- Exercise objective -
Read the data and repeat it in full, exactly.

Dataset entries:
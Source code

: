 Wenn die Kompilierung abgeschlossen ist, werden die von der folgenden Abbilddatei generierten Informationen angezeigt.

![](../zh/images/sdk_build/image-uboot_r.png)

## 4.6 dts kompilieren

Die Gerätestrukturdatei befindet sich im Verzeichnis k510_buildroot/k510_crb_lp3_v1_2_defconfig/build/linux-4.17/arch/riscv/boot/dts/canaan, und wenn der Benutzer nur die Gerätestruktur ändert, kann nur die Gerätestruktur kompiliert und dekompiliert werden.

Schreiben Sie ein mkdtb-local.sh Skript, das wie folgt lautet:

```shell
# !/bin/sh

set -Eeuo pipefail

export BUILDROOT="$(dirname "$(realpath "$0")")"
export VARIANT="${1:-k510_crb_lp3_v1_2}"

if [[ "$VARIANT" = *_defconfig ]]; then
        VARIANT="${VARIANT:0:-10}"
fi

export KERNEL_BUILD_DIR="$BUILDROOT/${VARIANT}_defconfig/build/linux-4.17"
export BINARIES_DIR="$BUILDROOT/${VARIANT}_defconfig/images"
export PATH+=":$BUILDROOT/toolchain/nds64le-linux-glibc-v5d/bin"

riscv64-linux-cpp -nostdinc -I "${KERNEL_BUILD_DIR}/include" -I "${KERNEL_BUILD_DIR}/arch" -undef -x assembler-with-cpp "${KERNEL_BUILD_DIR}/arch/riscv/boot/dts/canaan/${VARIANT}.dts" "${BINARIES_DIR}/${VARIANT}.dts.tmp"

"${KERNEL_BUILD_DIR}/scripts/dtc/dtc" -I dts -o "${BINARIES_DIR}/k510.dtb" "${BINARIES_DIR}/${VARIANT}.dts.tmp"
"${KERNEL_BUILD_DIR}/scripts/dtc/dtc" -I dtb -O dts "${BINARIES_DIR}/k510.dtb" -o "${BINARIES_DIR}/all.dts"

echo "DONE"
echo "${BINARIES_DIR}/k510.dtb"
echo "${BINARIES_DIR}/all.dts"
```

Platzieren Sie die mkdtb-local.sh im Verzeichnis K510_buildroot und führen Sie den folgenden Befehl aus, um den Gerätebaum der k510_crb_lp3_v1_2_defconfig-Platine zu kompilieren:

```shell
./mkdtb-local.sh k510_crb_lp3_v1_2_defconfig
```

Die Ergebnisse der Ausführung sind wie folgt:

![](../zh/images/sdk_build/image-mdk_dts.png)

- Result for this task -
Source code

: Wenn die Kompilierung abgeschlossen ist, werden die von der folgenden Abbilddatei generierten Informationen angezeigt.

![](../zh/images/sdk_build/image-uboot_r.png)

## 4.6 dts kompilieren

Die Gerätestrukturdatei befindet sich im Verzeichnis k510_buildroot/k510_crb_lp3_v1_2_defconfig/build/linux-4.17/arch/riscv/boot/dts/canaan, und wenn der Benutzer nur die Gerätestruktur ändert, kann nur die Gerätestruktur kompiliert und dekompiliert werden.

Schreiben Sie ein mkdtb-local.sh Skript, das wie folgt lautet:

```shell
# !/bin/sh

set -Eeuo pipefail

export BUILDROOT="$(dirname "$(realpath "$0")")"
export VARIANT="${1:-k510_crb_lp3_v1_2}"

if [[ "$VARIANT" = *_defconfig ]]; then
        VARIANT="${VARIANT:0:-10}"
fi

export KERNEL_BUILD_DIR="$BUILDROOT/${VARIANT}_defconfig/build/linux-4.17"
export BINARIES_DIR="$BUILDROOT/${VARIANT}_defconfig/images"
export PATH+=":$BUILDROOT/toolchain/nds64le-linux-glibc-v5d/bin"

riscv64-linux-cpp -nostdinc -I "${KERNEL_BUILD_DIR}/include" -I "${KERNEL_BUILD_DIR}/arch" -undef -x assembler-with-cpp "${KERNEL_BUILD_DIR}/arch/riscv/boot/dts/canaan/${VARIANT}.dts" "${BINARIES_DIR}/${VARIANT}.dts.tmp"

"${KERNEL_BUILD_DIR}/scripts/dtc/dtc" -I dts -o "${BINARIES_DIR}/k510.dtb" "${BINARIES_DIR}/${VARIANT}.dts.tmp"
"${KERNEL_BUILD_DIR}/scripts/dtc/dtc" -I dtb -O dts "${BINARIES_DIR}/k510.dtb" -o "${BINARIES_DIR}/all.dts"

echo "DONE"
echo "${BINARIES_DIR}/k510.dtb"
echo "${BINARIES_DIR}/all.dts"
```

Platzieren Sie die mkdtb-local.sh im Verzeichnis K510_buildroot und führen Sie den folgenden Befehl aus, um den Gerätebaum der k510_crb_lp3_v1_2_defconfig-Platine zu kompilieren:

```shell
./mkdtb-local.sh k510_crb_lp3_v1_2_defconfig
```

Die Ergebnisse der Ausführung sind wie folgt:

![](../zh/images/sdk_build/image-mdk_dts.png)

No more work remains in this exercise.